Martin Luther King VS FBI: recensione del documentario di Sam Pollard
Sam Pollard racconta una delle storie più oscure degli USA in Martin Luther King VS FBI, il film nominato nella short list degli Oscar 2021.
Già candidato al Premio Oscar, nel 1998, insieme a Spike Lee per il documentario 4 Little Girls, nel quale il regista di Fa’ la cosa giusta intervistava parenti e conoscenti di quattro bambine afroamericane rimaste uccise da un’esplosione avvenuta all’interno di una chiesa battista nell’Alabama, Sam Pollard porta sullo schermo la figura del reverendo Martin Luther King Jr. (1929-1968), promotore del movimento per i diritti civili, ispirato alla non violenza – richiamandosi all’esempio di Gandhi –, raccontando una delle vicende più oscure della storia recente degli Stati Uniti: l’ossessionante campagna di sorveglianza condotta da J. Edgar Hoover, figura controversa e direttore dell’FBI, ciecamente convinto che il movimento prestasse il fianco all’attività dei comunisti, ritenuti una pericolosa minaccia per la salute dell’America, intrapresa nel tentativo di screditarne la reputazione e indebolirne l’autorità di leader pacifista attraverso la raccolta, ed eventuale divulgazione dei più reconditi segreti riguardanti la vita privata del Premio Nobel per la pace 1964.
Martin Luther King VS FBI: una delle storie più oscure degli Stati Uniti nel documentario diretto da Sam Pollard
A partire da un interessantissimo interrogativo espresso in apertura di film dalla biografa Beverly Gage – “Credo che una delle difficoltà per gli storici nell’occuparsi dei frutti della sorveglianza su King derivi dal capire se così facendo diventiamo complici delle azioni dell’FBI” –, Pollard, sapientemente, lascia spazio sia a storici, quali David Garrow, autore di una biografia su Martin Luther King vincitrice del Premio Pulitzer, che ad attivisti, tra cui Clarence Jones e Andrew Young, da ambo le parti legati a due profili così in contrapposizione; da una parte, permettendo a questi di confrontarsi sui documenti, finalmente accessibili grazie al Freedom of Information Act (promulgata negli anni della presidenza Johnson, si tratta di una legge che impone alle amministrazioni pubbliche una serie di regole per permettere a chiunque di conoscere l’operato del Governo federale, in ossequio al principio della trasparenza cui devono ispirarsi i poteri istituzionali) da cui è ora possibile ricostruire le fasi e gli strumenti dell’investigazione avviata ai danni del Dottor King; dall’altra mostrando allo spettatore, nell’intento di renderlo consapevole degli intricati passaggi attraverso cui tutto ciò fosse stato permesso, immagini e filmati d’archivio, scene tratte dai film usciti all’epoca – giusto due esempi: il noir La grande minaccia (1948) e Sono un agente FBI (1959), con protagonista James Stewart – e rare interviste audio. Un modo di raccontare la storia simile a quello adottato da Raoul Peck per il suo I Am Not Your Negro (2016), documentario candidato al Premio Oscar incentrato sullo scrittore e critico sociale James Baldwin.

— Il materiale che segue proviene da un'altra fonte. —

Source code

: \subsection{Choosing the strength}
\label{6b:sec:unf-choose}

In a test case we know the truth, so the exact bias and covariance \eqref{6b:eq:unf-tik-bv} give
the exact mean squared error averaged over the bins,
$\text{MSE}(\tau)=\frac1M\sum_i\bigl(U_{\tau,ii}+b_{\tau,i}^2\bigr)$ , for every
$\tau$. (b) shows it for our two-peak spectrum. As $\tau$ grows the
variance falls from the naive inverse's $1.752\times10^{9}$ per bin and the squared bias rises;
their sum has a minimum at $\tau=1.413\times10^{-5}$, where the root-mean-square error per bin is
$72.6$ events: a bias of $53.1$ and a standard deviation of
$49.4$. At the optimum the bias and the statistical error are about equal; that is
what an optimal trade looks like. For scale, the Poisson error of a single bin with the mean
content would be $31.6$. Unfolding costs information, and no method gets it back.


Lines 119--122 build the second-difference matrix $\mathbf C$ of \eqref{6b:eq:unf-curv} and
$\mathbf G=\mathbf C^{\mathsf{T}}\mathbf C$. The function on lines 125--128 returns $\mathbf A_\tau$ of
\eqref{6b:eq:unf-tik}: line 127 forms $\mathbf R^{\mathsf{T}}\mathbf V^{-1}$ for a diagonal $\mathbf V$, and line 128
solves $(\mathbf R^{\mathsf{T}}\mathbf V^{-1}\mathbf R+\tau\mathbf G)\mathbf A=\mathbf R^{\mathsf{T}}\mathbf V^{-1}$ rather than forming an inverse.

La cifra della riuscita del documentario, inserito nella short list dei migliori del 2020 dall’Academy in occasione della passata edizione degli Oscar, risiede nella capacità di Pollard, come se fosse stato chiamato a moderare una conversazione tra King e Hoover – due personalità, è bene sottolineare, complesse e ambedue, in modi completamente diversi, sacrificatesi nel nome del benessere del proprio paese –, nel mantenere, per tutta la durata della pellicola, non una posizione a favore dell’uno o dell’altro, bensì un’equidistanza – seppur ponendosi implicitamente, per ovvi motivi, dalla parte di Martin Luther King, contraddistinto dalla calma di chi sappia di essere osservato costantemente, una calma quasi parossistica se confrontata al linguaggio aggressivo riscontrabile nei verbali del Bureau, frutto del pregiudizio nutrito da Hoover nei confronti dei neri – e un interesse genuini abbastanza da fare in modo che entrambi, come ritornati in vita, espongano ognuno il proprio punto di vista. Nonostante uno schematismo, rigido in alcuni tratti di narrazione, pressoché ineludibile, determinato dalla natura delle forze in campo, considerata la delicatezza dei temi trattati, il documentario di Pollard riesce, da una parte, a non scadere nel sensazionalismo spicciolo. Dall’altra, a non farsi trascinare dalla violenta dialettica frutto delle divergenze emerse dal confronto tra forze politiche e movimento.
MLK/FBI – Martin Luther vs. FBI arriva nelle sale italiane con Wanted Cinema e il patrocinio di Amnesty International Italia dal 14 al 16 febbraio 2022.